Exercise instructions: Only some lines are wanted. Transcribe, exactly, the lines below from the line with "132. [Simplicity is" up to and including the line with "134. [Stereogram Tutorial".

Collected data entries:
###
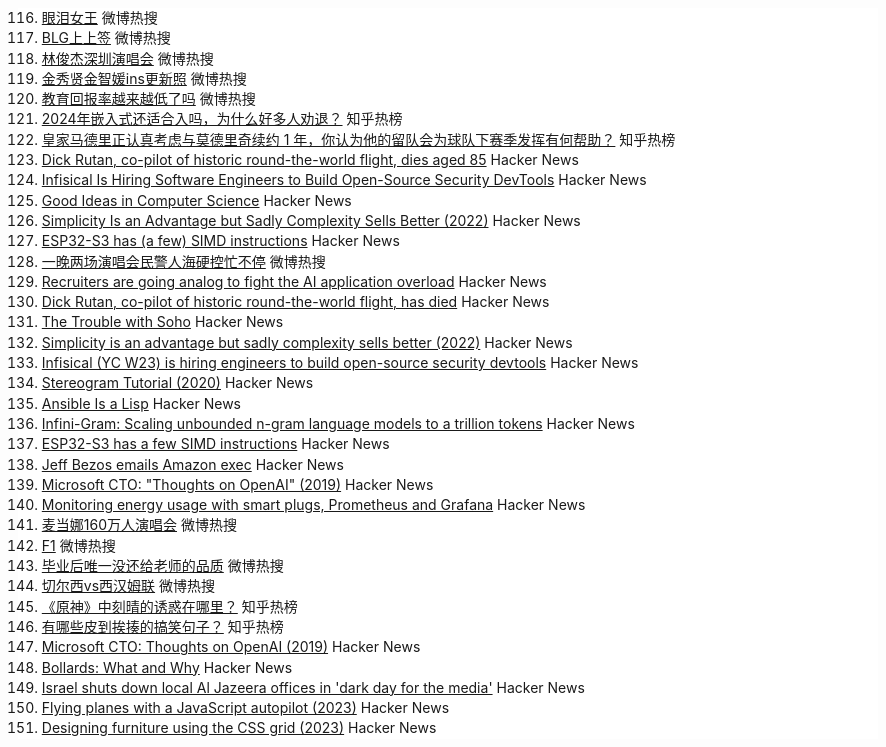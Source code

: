 116. [眼泪女王](https://s.weibo.com/weibo?q=%23%E7%9C%BC%E6%B3%AA%E5%A5%B3%E7%8E%8B%23&Refer=top) 微博热搜
117. [BLG上上签](https://s.weibo.com/weibo?q=%23BLG%E4%B8%8A%E4%B8%8A%E7%AD%BE%23&Refer=top) 微博热搜
118. [林俊杰深圳演唱会](https://s.weibo.com/weibo?q=%23%E6%9E%97%E4%BF%8A%E6%9D%B0%E6%B7%B1%E5%9C%B3%E6%BC%94%E5%94%B1%E4%BC%9A%23&Refer=top) 微博热搜
119. [金秀贤金智媛ins更新照](https://s.weibo.com/weibo?q=%23%E9%87%91%E7%A7%80%E8%B4%A4%E9%87%91%E6%99%BA%E5%AA%9Bins%E6%9B%B4%E6%96%B0%E7%85%A7%23&Refer=top) 微博热搜
120. [教育回报率越来越低了吗](https://s.weibo.com/weibo?q=%23%E6%95%99%E8%82%B2%E5%9B%9E%E6%8A%A5%E7%8E%87%E8%B6%8A%E6%9D%A5%E8%B6%8A%E4%BD%8E%E4%BA%86%E5%90%97%23&Refer=top) 微博热搜
121. [2024年嵌入式还适合入吗，为什么好多人劝退？](https://www.zhihu.com/question/650467304) 知乎热榜
122. [皇家马德里正认真考虑与莫德里奇续约 1 年，你认为他的留队会为球队下赛季发挥有何帮助？](https://www.zhihu.com/question/654784408) 知乎热榜
123. [Dick Rutan, co-pilot of historic round-the-world flight, dies aged 85](https://www.theguardian.com/world/article/2024/may/04/dick-rutan-pilot-dies-aged-85) Hacker News
124. [Infisical Is Hiring Software Engineers to Build Open-Source Security DevTools](https://infisical.com/careers) Hacker News
125. [Good Ideas in Computer Science](https://danielchasehooper.com/posts/good-ideas-in-cs/) Hacker News
126. [Simplicity Is an Advantage but Sadly Complexity Sells Better (2022)](https://eugeneyan.com/writing/simplicity/) Hacker News
127. [ESP32-S3 has (a few) SIMD instructions](https://bitbanksoftware.blogspot.com/2024/01/surprise-esp32-s3-has-few-simd.html) Hacker News
128. [一晚两场演唱会民警人海硬控忙不停](https://s.weibo.com/weibo?q=%23%E4%B8%80%E6%99%9A%E4%B8%A4%E5%9C%BA%E6%BC%94%E5%94%B1%E4%BC%9A%E6%B0%91%E8%AD%A6%E4%BA%BA%E6%B5%B7%E7%A1%AC%E6%8E%A7%E5%BF%99%E4%B8%8D%E5%81%9C%23&Refer=top) 微博热搜
129. [Recruiters are going analog to fight the AI application overload](https://www.wired.com/story/recruiters-ai-application-overload/) Hacker News
130. [Dick Rutan, co-pilot of historic round-the-world flight, has died](https://www.theguardian.com/world/article/2024/may/04/dick-rutan-pilot-dies-aged-85) Hacker News
131. [The Trouble with Soho](https://www.edwest.co.uk/p/the-trouble-with-soho) Hacker News
132. [Simplicity is an advantage but sadly complexity sells better (2022)](https://eugeneyan.com/writing/simplicity/) Hacker News
133. [Infisical (YC W23) is hiring engineers to build open-source security devtools](https://infisical.com/careers) Hacker News
134. [Stereogram Tutorial (2020)](https://www.ime.usp.br/~otuyama/stereogram/basic/index.html) Hacker News
135. [Ansible Is a Lisp](https://astrid.tech/2024/05/01/0/ansible-is-a-lisp/) Hacker News
136. [Infini-Gram: Scaling unbounded n-gram language models to a trillion tokens](https://arxiv.org/abs/2401.17377) Hacker News
137. [ESP32-S3 has a few SIMD instructions](https://bitbanksoftware.blogspot.com/2024/01/surprise-esp32-s3-has-few-simd.html) Hacker News
138. [Jeff Bezos emails Amazon exec](https://twitter.com/techemails/status/1784631780475273411) Hacker News
139. [Microsoft CTO: "Thoughts on OpenAI" (2019)](https://twitter.com/techemails/status/1787176471146156193) Hacker News
140. [Monitoring energy usage with smart plugs, Prometheus and Grafana](https://ounapuu.ee/posts/2024/05/02/smartplugs/) Hacker News
141. [麦当娜160万人演唱会](https://s.weibo.com/weibo?q=%23%E9%BA%A6%E5%BD%93%E5%A8%9C160%E4%B8%87%E4%BA%BA%E6%BC%94%E5%94%B1%E4%BC%9A%23&Refer=top) 微博热搜
142. [F1](https://s.weibo.com/weibo?q=%23F1%23&Refer=top) 微博热搜
143. [毕业后唯一没还给老师的品质](https://s.weibo.com/weibo?q=%23%E6%AF%95%E4%B8%9A%E5%90%8E%E5%94%AF%E4%B8%80%E6%B2%A1%E8%BF%98%E7%BB%99%E8%80%81%E5%B8%88%E7%9A%84%E5%93%81%E8%B4%A8%23&Refer=top) 微博热搜
144. [切尔西vs西汉姆联](https://s.weibo.com/weibo?q=%23%E5%88%87%E5%B0%94%E8%A5%BFvs%E8%A5%BF%E6%B1%89%E5%A7%86%E8%81%94%23&Refer=top) 微博热搜
145. [《原神》中刻晴的诱惑在哪里？](https://www.zhihu.com/question/654460114) 知乎热榜
146. [有哪些皮到挨揍的搞笑句子？](https://www.zhihu.com/question/653997392) 知乎热榜
147. [Microsoft CTO: Thoughts on OpenAI (2019)](https://twitter.com/techemails/status/1787176471146156193) Hacker News
148. [Bollards: What and Why](https://josh.works/bollards) Hacker News
149. [Israel shuts down local Al Jazeera offices in 'dark day for the media'](https://www.theguardian.com/world/article/2024/may/05/israel-shuts-down-local-al-jazeera-offices-in-dark-day-for-the-media) Hacker News
150. [Flying planes with a JavaScript autopilot (2023)](https://pomax.github.io/are-we-flying/) Hacker News
151. [Designing furniture using the CSS grid (2023)](https://alnvdl.github.io/2023/01/07/designing-furniture-using-the-css-grid.html) Hacker News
###
Task answer:
132. [Simplicity is an advantage but sadly complexity sells better (2022)](https://eugeneyan.com/writing/simplicity/) Hacker News
133. [Infisical (YC W23) is hiring engineers to build open-source security devtools](https://infisical.com/careers) Hacker News
134. [Stereogram Tutorial (2020)](https://www.ime.usp.br/~otuyama/stereogram/basic/index.html) Hacker News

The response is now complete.